Here are some things on his list of duties: loving, protecting, providing, disciplining, forgiving, planning, and listening. His goal is to developed an adult, well-adjusted, balanced and sensible.
Yes, it’s hard and long. This is why so many men chicken out and don’t do it, some simply vanishing into smoke. Without question, children un-fathered are being deprived.
Fathers must face the task squarely and with courage. They must determine to spend the time to be an available dad, prepared to do things with and for sons and daughters. His expressions of love and approval are pure gold to growing kids. A man who has values and stands firm on them will also practise discipline, not being afraid to confront and deal with bad behaviour, avoiding the extremes of being too soft or too hard. Those who squib this part will live to regret it.
The importance of inheritance
As a rule, fathers plan to leave something to their offspring. What they leave in life will be more significant than what they leave in death. By his example and by what he believes and talks about, a father can pass on what is of central importance to him. If he helps a son to be successful in business or to be a sporting star, then, so far so good. But he ought not to fail to show what life is all about, its purpose and meaning — what is worth living for, and worth dying for?

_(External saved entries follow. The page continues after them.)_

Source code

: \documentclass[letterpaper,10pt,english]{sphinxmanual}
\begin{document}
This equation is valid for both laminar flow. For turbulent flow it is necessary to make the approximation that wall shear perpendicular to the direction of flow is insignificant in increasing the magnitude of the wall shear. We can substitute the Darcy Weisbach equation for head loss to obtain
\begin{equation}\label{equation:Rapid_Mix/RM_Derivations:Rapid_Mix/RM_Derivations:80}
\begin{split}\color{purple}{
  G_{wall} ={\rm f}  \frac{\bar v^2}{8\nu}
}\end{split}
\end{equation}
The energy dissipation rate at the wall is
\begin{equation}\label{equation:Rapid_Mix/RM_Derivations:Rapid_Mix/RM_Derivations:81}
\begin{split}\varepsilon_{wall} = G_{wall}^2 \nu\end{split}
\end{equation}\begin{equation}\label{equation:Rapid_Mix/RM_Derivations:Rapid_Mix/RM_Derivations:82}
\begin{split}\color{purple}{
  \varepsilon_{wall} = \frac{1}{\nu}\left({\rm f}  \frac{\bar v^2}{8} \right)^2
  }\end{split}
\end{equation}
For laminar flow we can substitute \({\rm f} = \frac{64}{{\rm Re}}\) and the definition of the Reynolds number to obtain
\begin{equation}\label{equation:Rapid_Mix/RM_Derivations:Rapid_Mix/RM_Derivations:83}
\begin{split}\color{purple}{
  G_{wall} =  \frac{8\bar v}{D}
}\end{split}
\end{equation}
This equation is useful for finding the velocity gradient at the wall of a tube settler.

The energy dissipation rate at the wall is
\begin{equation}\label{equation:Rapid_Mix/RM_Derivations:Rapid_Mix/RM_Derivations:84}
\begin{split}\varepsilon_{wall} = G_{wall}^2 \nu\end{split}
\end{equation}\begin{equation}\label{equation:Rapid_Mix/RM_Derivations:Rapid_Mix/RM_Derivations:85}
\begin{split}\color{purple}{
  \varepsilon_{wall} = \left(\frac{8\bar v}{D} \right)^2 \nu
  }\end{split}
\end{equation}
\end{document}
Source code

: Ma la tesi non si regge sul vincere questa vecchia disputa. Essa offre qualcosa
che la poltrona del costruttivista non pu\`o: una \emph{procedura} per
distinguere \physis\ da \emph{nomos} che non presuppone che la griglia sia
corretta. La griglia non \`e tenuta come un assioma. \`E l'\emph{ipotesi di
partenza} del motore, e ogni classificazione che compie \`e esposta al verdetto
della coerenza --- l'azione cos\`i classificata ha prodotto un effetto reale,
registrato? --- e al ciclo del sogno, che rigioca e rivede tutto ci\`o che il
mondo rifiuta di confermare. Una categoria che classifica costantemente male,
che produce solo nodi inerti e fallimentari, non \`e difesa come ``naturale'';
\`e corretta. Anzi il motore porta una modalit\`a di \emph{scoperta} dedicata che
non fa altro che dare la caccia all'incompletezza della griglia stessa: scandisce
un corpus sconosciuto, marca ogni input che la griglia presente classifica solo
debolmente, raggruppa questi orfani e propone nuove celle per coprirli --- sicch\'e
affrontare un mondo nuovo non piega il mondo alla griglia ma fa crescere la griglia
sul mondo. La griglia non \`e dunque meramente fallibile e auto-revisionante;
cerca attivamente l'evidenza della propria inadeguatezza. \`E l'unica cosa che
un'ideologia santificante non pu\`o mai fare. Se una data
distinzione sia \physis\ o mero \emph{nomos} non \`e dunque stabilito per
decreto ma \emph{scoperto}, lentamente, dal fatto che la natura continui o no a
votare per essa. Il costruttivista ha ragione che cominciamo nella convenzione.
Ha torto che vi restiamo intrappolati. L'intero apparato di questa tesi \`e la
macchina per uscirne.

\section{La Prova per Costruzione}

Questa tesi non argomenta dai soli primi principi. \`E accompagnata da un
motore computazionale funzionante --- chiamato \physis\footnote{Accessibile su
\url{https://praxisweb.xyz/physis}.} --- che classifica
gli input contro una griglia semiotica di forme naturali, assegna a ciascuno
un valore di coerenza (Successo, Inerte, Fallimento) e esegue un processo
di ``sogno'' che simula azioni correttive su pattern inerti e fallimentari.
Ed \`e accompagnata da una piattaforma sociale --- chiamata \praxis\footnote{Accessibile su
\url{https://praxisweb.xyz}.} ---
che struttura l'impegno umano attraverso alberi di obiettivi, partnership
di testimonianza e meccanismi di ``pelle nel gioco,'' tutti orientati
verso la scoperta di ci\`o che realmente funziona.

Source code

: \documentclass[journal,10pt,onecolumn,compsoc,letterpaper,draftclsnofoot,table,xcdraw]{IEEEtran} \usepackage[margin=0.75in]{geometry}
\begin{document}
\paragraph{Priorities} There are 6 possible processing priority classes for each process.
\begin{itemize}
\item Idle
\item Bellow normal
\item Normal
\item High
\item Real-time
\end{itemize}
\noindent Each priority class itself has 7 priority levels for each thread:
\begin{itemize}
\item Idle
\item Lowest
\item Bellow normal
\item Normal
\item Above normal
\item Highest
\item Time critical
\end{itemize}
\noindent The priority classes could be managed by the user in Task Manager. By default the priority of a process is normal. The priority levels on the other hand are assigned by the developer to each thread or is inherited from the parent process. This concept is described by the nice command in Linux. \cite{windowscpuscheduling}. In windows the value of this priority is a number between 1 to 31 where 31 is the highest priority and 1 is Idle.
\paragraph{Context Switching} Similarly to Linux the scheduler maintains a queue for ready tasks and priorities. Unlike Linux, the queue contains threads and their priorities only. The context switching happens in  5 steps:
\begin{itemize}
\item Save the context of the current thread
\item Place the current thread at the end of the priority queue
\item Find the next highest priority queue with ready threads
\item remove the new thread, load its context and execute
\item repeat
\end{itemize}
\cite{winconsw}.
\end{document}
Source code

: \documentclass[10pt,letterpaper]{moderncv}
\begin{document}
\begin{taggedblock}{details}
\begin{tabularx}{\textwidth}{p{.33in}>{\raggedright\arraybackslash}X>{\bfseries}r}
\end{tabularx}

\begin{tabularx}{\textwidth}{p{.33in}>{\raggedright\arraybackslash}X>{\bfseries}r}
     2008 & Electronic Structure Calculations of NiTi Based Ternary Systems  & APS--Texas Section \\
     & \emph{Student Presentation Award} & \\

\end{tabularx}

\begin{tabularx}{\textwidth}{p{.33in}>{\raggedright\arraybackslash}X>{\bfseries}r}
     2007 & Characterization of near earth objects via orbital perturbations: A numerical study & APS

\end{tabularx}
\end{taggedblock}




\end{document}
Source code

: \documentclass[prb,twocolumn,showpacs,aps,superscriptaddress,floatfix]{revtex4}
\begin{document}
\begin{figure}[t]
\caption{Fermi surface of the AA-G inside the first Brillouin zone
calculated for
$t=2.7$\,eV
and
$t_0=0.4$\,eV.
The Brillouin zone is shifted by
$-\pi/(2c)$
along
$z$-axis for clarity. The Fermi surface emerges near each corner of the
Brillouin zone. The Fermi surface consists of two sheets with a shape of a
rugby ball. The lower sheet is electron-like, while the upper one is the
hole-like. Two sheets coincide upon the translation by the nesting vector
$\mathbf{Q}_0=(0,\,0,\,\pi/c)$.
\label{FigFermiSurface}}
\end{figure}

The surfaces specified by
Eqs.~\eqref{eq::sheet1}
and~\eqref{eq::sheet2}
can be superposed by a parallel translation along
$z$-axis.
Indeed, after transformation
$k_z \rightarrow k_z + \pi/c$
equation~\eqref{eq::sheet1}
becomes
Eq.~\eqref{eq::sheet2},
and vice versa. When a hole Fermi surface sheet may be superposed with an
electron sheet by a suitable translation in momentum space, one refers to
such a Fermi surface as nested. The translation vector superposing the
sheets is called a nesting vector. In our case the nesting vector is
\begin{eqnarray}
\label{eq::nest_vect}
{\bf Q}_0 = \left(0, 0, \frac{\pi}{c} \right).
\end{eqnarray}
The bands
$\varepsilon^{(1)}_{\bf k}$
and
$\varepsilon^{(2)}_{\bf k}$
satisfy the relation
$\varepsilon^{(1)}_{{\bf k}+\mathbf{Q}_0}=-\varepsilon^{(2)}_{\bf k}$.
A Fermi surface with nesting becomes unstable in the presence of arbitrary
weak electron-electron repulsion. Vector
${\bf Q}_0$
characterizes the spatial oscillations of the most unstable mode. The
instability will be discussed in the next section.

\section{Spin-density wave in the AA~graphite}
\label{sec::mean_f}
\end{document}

A man who knows God as his Father will work and pray to the end that his offspring will come to this point also. Not by coercion, but by relying on the influence of God Himself, the ultimate Father. When we enter the family of God through Jesus Christ, we enjoy His perfect fatherhood. He intends the generations to be bonded together by the truth, rather than torn, scattered, and divided.
Many a macho man would do well to recognise his own weakness and desperate need and get down on his knees and ask God for help. We all need it.